The brutality of the violence in Watchmen plays to this as well.  When Rorschach takes out a fellow prisoner, he doesn’t just punch the guy: he scalds him so badly with a tub of boiling fat that the man dies.  Ozymandias surely breaks the jaw, the teeth, and the nose of his hapless would-be assassin.  There’s a sadistic element here: these victims are (literally) power-less, and we get to see every gory detail of what that would mean in a world where these sorts of people exist.

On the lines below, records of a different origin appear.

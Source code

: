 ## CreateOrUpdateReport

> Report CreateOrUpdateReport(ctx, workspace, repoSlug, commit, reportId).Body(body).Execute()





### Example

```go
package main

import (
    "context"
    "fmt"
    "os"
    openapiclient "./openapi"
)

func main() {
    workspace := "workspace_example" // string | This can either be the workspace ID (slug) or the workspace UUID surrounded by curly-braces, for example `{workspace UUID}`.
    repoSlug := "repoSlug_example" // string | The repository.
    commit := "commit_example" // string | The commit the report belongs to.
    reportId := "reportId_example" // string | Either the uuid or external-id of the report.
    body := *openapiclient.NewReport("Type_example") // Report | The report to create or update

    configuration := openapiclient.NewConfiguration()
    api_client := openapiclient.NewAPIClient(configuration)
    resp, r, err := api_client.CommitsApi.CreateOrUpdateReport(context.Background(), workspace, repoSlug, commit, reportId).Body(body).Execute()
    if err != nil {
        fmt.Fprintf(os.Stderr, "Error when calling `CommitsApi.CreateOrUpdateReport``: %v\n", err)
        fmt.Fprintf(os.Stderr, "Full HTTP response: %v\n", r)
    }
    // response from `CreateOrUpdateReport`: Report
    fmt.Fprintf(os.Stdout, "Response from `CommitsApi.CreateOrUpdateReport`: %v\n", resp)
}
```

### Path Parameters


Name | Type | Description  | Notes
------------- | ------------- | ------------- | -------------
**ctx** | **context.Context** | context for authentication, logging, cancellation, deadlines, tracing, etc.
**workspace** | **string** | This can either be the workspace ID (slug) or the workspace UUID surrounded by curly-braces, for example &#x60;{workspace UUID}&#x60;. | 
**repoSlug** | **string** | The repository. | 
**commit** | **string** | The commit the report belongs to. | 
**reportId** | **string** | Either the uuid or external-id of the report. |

I would argue, though I may not be able to support, that it’s this element of sadism that was so attractive to the mainstream comics industry and/or fans who were entering their mid-teens at the time.  (The sadism element is perhaps even more pronounced in The Dark Knight Returns.)  Part of what was great about the Mutant Massacre, from a young reader’s perspective, is that the Marauders killed the HELL out of the worthless Morlocks, paralyzed Colossus, crippled Nightcrawler and Shadowcat, and drove Angel to commit suicide.

Watchmen may not have directly caused the over-the-top violence that began to saturate comic books in the late 1980’s, but its phenomenal success gave the industry a slight push over the precipice.


4 Responses to “watchmen: rorschach and the comedian”


  1. October 1, 2012 at 3:27 pm

    I’m a pretty casual comics fan, so feel free to tell me i’m wrong, but it seems like a lot of the “Dark Age” is just typical copycat behavior. Someone does something new with intelligence, style, and substance. The people on the next rung down on the talent ladder are inspired by it but they don’t have the chops to make something of their own at the same level so they copy what they can. Add business sensibilities to the mix and it’s a recipe for a descending spiral of glorified graphic violence.
    (I’m not saying they’re all just copycats – some had value, but you’d have a hard time convincing me that more than a handful rose above the gutter.)

  2. October 2, 2012 at 12:03 am

    Matthew, I think that’s exactly right. What I’m arguing in this series of posts is that the decision to engage in copycat behavior was deliberate, and furthermore, which elements to copy was a conscious and very cynical choice.